A second undertaking, not less gigantic in its conception or beneficial in its object, has been suggested by the following portion of an ancient Milesian astronomical hymn, entitled "Langolee."

"Long life to the moon, for a noble sweet creature,

That serves us with lamplight each night in the dark;
While the sun only shines in the day, which by nature
Wants no light at all, as you all may remark ;-
But as for the moon, by my soul, I'll be bound, Sir,
'Twould save the whole nation a great many pound, Sir,
To subscribe for to light her up all the year round, Sir,
Och! it's true as I'm now singing Langolee!"

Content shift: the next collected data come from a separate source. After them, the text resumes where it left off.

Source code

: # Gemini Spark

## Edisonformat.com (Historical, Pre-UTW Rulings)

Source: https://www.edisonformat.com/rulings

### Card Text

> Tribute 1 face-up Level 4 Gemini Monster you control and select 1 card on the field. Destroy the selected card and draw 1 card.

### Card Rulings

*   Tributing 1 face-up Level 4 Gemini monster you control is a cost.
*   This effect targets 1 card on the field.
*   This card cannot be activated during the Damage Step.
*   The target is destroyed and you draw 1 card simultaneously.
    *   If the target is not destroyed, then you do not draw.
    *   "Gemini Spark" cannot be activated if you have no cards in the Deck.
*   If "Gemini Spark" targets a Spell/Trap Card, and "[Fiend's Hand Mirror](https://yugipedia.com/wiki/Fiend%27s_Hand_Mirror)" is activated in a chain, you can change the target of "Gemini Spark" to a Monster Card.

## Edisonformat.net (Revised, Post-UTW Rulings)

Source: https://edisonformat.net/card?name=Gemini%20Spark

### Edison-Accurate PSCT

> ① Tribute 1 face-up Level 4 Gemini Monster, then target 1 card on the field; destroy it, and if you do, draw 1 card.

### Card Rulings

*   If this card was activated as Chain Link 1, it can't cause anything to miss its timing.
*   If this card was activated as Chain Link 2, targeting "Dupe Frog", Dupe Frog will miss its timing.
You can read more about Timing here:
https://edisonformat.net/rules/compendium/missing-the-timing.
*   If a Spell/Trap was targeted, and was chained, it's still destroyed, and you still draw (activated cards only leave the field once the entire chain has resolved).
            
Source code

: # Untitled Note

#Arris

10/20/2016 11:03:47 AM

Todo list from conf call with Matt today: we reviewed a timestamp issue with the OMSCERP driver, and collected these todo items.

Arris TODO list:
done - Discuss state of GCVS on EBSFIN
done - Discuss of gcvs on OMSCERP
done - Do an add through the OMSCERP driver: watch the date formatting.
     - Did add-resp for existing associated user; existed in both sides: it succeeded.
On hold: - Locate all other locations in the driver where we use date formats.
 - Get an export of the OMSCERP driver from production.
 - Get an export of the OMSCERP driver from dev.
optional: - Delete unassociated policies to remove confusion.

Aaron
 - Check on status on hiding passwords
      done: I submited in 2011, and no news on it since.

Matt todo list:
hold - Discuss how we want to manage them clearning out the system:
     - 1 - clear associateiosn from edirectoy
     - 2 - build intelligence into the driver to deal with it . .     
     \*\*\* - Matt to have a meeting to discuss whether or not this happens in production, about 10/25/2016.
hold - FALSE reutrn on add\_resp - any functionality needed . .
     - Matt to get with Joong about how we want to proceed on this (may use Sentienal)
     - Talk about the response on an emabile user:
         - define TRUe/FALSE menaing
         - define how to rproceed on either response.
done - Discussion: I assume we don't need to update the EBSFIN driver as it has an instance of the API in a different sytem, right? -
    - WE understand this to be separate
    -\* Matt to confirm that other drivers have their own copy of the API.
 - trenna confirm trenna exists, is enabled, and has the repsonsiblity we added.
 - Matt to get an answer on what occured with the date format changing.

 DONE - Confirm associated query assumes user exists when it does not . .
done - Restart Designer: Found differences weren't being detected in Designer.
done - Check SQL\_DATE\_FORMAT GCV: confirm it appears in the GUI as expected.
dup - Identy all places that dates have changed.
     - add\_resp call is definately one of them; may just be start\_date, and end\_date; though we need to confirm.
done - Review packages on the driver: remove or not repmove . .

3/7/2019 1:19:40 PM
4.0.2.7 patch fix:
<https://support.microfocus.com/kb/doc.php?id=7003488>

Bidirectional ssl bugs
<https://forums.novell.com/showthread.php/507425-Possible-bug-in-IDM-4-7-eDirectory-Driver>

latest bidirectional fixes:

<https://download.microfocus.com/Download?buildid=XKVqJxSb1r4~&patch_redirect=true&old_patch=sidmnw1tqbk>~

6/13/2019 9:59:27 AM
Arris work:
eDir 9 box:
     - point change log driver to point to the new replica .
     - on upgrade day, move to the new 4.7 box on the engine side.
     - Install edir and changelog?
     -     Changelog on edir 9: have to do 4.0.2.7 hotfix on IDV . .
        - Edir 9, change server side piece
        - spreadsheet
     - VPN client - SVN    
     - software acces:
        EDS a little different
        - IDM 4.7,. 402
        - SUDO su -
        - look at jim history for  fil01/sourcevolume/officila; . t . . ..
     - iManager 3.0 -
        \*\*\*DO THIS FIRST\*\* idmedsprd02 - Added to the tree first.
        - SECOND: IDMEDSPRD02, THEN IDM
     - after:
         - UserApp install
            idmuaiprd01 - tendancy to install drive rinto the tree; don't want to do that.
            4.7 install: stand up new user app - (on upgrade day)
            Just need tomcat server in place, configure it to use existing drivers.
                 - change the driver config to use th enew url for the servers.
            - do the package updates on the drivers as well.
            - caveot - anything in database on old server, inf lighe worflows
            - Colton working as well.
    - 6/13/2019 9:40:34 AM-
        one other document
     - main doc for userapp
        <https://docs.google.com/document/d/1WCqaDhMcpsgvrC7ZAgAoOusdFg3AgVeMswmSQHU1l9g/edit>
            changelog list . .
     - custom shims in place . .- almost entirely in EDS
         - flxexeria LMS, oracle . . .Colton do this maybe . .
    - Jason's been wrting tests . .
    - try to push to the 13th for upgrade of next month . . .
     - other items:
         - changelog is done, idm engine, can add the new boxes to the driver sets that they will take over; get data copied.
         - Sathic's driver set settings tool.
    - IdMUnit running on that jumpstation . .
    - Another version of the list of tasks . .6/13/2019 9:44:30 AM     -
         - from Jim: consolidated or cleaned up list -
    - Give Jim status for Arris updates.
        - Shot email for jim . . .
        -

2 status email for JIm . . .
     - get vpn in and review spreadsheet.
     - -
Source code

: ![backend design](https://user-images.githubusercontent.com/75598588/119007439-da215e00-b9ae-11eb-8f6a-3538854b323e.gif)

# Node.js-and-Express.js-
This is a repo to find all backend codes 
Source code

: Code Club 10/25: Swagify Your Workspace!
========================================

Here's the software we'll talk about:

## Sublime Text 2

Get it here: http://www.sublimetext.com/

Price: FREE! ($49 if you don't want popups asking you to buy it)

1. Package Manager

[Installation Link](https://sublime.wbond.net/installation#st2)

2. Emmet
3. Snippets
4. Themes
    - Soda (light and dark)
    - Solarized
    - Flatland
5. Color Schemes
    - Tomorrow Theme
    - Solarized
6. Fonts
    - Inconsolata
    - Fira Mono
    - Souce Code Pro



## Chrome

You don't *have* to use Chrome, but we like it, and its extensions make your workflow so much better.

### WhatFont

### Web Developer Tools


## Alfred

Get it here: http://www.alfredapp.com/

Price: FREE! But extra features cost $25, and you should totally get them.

This valuable hint is likely to be realized by an ingenious application of Dr. Black's theory of latent heat. It is well known that all bodies contain a certain portion of caloric, which they give out by pressure; almost every substance becomes warm by friction, cold metals may be hammered till they are hot, and we have now a familiar illustration of this principle in the new instantaneous-light machines, which produce fire by simple pressure of the atmosphere. Independently of the quantity of this subtle element with which the moon, in common with all matter, is pervaded, she must have absorbed, almost to saturation, the ardent rays of the sun which have been playing upon her surface for such a succession of ages, and we have thus an immense reservoir of quiescent moonshine ready to be reconverted into active sunshine, if adequate means can be found for its expression. To effect this purpose it is proposed to raise in patent balloons a sufficient number of hydraulic presses to compel the moon to give out caloric in the proportions that may be required. From accurate calculations it appears that a sufficient quantity may be easily procured to double the attraction of that planet upon the ocean, and of course to enable ships to work double tides-an incalculable benefit to our commerce. By converging the rays into a focus, and directing them to particular ponds and lakes, their temperature may be raised to the boiling point, or 212 of Fahrenheit, which will effect an important saving in the making of tea and all culinary processes, to say nothing of the improvement of the general health by such extensive and natural warm baths. From the known influence of this luminary upon lunatics, some unfavourable symptoms may at first be manifested by our amateur actors, craniolo

gists, writers of Visions of Judgment, followers of Joanna Southcote, believers in Prince Hohenlohe's miracles, March hares, and holders of Spanish, Poyais, and Columbian Stock; but on the other hand, the additional heat will enable us to grow at least double the quantity of cabbage, an important solace to artisans in general, but more particularly to our tailors. Compensation must of course be made to our writers of Sonnets to the Moon, who will be cut short of their whole fourteen lines if they cannot apostrophise her as pale Cynthia, and dissert upon her chaste ray and mild lustre; but this expense will be more than repaid by the treasures that will doubtless be discovered in that repertory of all lost things, from the wits of Orlando down to the wit of Don Juan. The Lord of the lantern and bush, who has so long stood in his own light, will be let down by a parachute and exhibited at Bullock's in Piccadilly, as the Man out of the Moon, from which it is expected to procure a sufficient revenue to raise the wind for the balloons.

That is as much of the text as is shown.